Magellan Financial Group is building on its “investor partnership” model with the initial public offering for its new listed investment company, the Magellan High Conviction Trust. Investors in some of its other funds will receive a “loyalty reward” of units worth 7.5 per cent of the units allotted to them under the priority offer.
Magellan is proceeding with the offer without appointing a broker syndicate and is not paying commissions to brokers or advisers to handle the issue. Eligible applicants under the wholesale offer and general public offer will receive additional units worth 2.5 per cent of the value of the units allotted to them.
Magellan chair Hamish Douglass says the 2.5 per cent represents the money that Magellan would have paid to brokers and advisers.
Magellan will pay the cost of these benefits and it will pay all the costs of the offer.
Douglass says such expenses are a good investment in building investor loyalty, which he described as win-win for investors and the company.
This approach started in 2017, when Magellan listed the Magellan Global Trust.

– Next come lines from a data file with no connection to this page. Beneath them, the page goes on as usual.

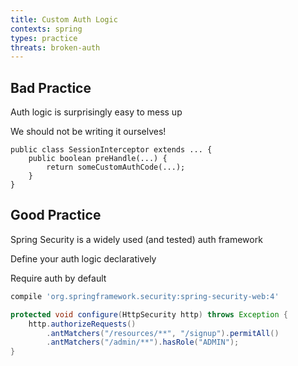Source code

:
 ```yaml
---
title: Custom Auth Logic
contexts: spring
types: practice
threats: broken-auth
---
```


## Bad Practice

Auth logic is surprisingly easy to mess up

We should not be writing it ourselves!

```java:3
public class SessionInterceptor extends ... {
    public boolean preHandle(...) {
        return someCustomAuthCode(...);
    }
}
```

## Good Practice

Spring Security is a widely used (and tested) auth framework

Define your auth logic declaratively 

Require auth by default

```gradle
compile 'org.springframework.security:spring-security-web:4'
```

```java
protected void configure(HttpSecurity http) throws Exception {
	http.authorizeRequests()
		.antMatchers("/resources/**", "/signup").permitAll()
		.antMatchers("/admin/**").hasRole("ADMIN");
}
```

Included in that offer was a dividend reinvestment pan with a 5 per cent discount. The costs of the discount are paid by Magellan.
The total cost of “investor partnership benefits” to date has been more than $90 million.

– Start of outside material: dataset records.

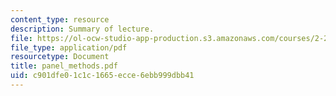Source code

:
 ```yaml
---
content_type: resource
description: Summary of lecture.
file: https://ol-ocw-studio-app-production.s3.amazonaws.com/courses/2-29-numerical-marine-hydrodynamics-13-024-spring-2003/c901dfe01c1c1665ecce6ebb999dbb41_panel_methods.pdf
file_type: application/pdf
resourcetype: Document
title: panel_methods.pdf
uid: c901dfe0-1c1c-1665-ecce-6ebb999dbb41
---
```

Douglass says: “The approach we are taking is; if you are in the club you get benefits. We are building a very large direct investor base that we can talk to directly.
“We have 63,000 now and we would like to get many hundreds of thousands of direct investors. We think loyalty is very powerful.”
Douglass says another reason the company is bypassing brokers and advisers with the High Conviction Trust listing is to avoid problems with conflicted remuneration, which he says is “a real issue”.
Magellan reported very strong results for 2018/19. Funds under management increased by 28 per cent and net profit was up 78 per cent to $376.9 million (up 35 per cent to $364 million on an adjusted basis). The company increased its dividend by 38 per cent.
The new Magellan High Conviction Trust will mirror the investment strategy of the unlisted Magellan High Conviction Fund, which invests in a concentrated portfolio of global stocks. The fund has produced an average return of 16.6 per cent a year since it was launched in July 2013.
The fund’s strategy is to invest in eight to 12 of Magellan’s “best ideas” in a concentrated portfolio of global companies aiming to deliver a cash distribution yield of 3 per cent.
The trust includes companies such as Facebook, Visa, Apple, Starbucks and Warren Buffet’s investment company Berkshire Hathaway.
The investment mandate will be flexible to enable the trust to hold up to 50 per cent of the portfolio in cash and manage the currency exposure.
The initial public offer will launch on 21 August and the portfolio will be managed by Magellan’s chief investment officer Hamish Douglass and assistant portfolio manager of global equity strategies, Chris Wheldon.
Investors in the Magellan Global Trust, the Magellan High Conviction Fund and Magellan Financial Group shareholders will be eligible for the 7.5 per cent loyalty reward.